After hours, he would stay in the office sketching out ideas for the practice’s current projects. Having left the sketches out one evening, Morriss was called into the office the next day. He thought it didn’t bode well.

‘I thought I was in trouble. I think he’d said something like “Who’s done this?”. And then one of the other guys went “Trevor did that”. I got called in and they asked me what it was all about…I talked through it and he said that’s probably better than what we were doing, so come off of what you’re doing and do this. And then I built my first building when I was like, 17, which is ridiculous.’ Unfortunately, Morriss’ first practice, John Bronson Partnership, folded in the recession in the early Nineties. But his first building, a warehouse conversion in Shad Thames, still stands.

From there, Morriss went on to become a senior architect at Jones Laing (now JLL), at the age of 23, while still completing his architectural qualifications at the University of Greenwich. He tells me how formative this experience in real estate was to his development as an architect. He could see the industry from the financial side, no longer designing in abstract. Morriss says: ‘College is fantastic but it doesn’t teach you how to construct buildings. Not technically but in terms of the financial side. So I spent seven years there really understanding the commercial side of what we do, throughout my training. Which also meant when I started a practice, I would know how to get buildings constructed because I knew, in terms of viability, what was going to make them work.’

Views inside The Music Box, the new home of LCCMViews inside The Music Box

After seven years at JLL, Morriss became a partner at Stanley Peach and Partners at the age of 30. Brought in as the future of the firm, with the existing partners reaching retirement age, Morriss in fact left before they did. He explains: ‘They weren’t doing commercial work at all; they were doing a lot of government work. So in terms of bedfellows, it probably didn’t work out quite as well. There’s no animosity.’ Out of Stanley Peach and Partners grew SPPARC in 2007.

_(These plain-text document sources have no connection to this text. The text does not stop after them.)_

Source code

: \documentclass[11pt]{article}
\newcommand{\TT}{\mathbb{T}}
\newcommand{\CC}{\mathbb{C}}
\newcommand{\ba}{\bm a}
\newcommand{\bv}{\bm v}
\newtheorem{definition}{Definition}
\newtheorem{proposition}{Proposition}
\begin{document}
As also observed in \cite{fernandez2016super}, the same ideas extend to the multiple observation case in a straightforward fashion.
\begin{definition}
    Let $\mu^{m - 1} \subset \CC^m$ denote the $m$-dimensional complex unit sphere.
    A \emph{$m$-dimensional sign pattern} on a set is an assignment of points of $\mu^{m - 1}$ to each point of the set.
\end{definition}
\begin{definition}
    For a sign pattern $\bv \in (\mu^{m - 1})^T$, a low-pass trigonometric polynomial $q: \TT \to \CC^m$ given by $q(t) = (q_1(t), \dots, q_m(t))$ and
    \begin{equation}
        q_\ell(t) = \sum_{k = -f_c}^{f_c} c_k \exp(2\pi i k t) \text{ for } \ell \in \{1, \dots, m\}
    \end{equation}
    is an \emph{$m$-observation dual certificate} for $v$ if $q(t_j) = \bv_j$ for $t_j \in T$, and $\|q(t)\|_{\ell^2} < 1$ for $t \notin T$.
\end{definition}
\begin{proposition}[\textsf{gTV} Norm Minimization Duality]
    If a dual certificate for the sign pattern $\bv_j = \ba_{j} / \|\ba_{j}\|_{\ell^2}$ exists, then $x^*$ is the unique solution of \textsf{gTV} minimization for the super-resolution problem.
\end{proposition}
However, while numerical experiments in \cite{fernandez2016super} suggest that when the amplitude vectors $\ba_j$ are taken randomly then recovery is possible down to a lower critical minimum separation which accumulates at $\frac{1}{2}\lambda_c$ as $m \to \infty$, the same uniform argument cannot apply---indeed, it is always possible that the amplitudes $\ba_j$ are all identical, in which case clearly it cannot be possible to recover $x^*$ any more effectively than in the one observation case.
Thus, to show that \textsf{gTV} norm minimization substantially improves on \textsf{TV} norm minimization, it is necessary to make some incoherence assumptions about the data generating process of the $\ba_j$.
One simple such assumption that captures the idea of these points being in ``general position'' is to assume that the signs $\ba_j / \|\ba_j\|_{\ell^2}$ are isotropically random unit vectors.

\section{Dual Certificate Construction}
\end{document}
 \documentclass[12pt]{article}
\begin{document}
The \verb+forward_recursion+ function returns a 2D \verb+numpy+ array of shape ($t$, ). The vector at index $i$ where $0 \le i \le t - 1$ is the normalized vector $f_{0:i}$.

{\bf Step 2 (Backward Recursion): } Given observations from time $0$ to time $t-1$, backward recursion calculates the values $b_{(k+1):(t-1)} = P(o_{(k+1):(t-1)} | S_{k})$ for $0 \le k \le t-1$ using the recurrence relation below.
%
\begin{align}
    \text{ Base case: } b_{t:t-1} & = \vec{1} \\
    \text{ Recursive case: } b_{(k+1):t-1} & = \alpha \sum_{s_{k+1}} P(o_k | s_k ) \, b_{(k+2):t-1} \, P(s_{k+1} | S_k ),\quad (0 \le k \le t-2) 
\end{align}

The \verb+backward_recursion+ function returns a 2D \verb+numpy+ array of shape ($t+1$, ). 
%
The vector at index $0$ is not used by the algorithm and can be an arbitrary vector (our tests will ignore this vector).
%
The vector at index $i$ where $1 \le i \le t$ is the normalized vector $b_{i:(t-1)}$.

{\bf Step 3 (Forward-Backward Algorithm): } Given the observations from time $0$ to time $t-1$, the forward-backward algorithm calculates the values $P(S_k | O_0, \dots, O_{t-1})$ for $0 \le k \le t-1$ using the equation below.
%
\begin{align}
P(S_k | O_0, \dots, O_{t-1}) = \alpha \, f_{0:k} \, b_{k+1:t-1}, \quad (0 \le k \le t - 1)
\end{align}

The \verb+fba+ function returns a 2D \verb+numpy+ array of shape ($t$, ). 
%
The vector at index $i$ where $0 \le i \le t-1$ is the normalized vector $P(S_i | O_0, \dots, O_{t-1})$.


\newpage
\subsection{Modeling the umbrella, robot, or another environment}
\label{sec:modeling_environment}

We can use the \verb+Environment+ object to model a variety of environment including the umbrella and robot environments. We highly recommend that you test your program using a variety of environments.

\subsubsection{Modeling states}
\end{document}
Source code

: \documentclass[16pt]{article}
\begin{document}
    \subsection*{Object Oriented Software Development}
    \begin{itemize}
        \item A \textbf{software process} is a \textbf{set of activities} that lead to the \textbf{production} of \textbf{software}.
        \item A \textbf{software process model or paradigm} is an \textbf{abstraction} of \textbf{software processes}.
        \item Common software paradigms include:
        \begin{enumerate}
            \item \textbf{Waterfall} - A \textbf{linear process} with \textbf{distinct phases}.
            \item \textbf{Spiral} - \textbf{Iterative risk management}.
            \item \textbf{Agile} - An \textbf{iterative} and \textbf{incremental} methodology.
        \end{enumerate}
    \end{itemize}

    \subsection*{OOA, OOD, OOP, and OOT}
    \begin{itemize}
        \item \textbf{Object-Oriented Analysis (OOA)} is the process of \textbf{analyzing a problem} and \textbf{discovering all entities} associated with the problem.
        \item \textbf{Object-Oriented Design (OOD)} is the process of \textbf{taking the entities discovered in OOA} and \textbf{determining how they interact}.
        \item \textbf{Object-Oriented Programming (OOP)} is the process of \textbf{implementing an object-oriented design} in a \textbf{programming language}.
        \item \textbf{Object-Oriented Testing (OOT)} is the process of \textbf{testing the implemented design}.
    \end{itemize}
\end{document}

The new company, spearheaded by Morriss, had already begun within the office but embodied a fresh, creative culture, thriving off of constant challenges and evolving design principals. Refusing to subscribe to a ‘house style’, Morriss explains how the practice takes a fresh and innovative approach to each project, recognising that no one context is the same. In that sense it could be said that its house style is to create an innovative and contextual response to each site. Even in cases where it has two projects on the same street they never look the same.

SPPARC has embraced the use of technology in all aspects of its work, but not to the detriment of alternative design methods and outcomes. ‘While we’re a modern firm we actually still do processes in quite a traditional way. I’ve still a workshop up on the top floor, so I still whittle around with bits of balsa wood. We still craft things and we still make things.’

The new home of LCCM with residential accommodation belowThe new home of LCCM with residential accommodation

Morris explains that all of the practice’s work involves an element of challenge. Whether it interrogates a brief to get the maximum out of it, or it is working within particularly complex site constraints, Morriss says: ‘We like to have these jigsaw puzzles, which we can unlock with the right challenges.’

Nowhere is this more evident than in The Music Box. Recently opening to become the new home for the London College of Creative Media (LCCM) in Southwark, The Music Box involved an infinitely complicated brief, with a residential development above a music college.

The structure consists of ‘floating rooms within rooms’, using freestanding steel installations to avoid sound transfer between the units. This differentiation is expressed in the materiality, defining the border between residential and college with a horizontal line modelled on Phi’s Golden Section. The music college forms a rigid brick base, and the residential block ethereally rests on top.

Morriss is positive on the future of small architecture firms such as SPPARC. He concludes: ‘I think that the spirit of a collaborative practice our kind of size is more relevant now than it’s ever been… people have never been more tuned in to really good quality design than they are now. I think that they’re actually genuinely interested in it, when maybe 20 years ago they weren’t...the place of the architect is probably more relevant now than it’s ever been.’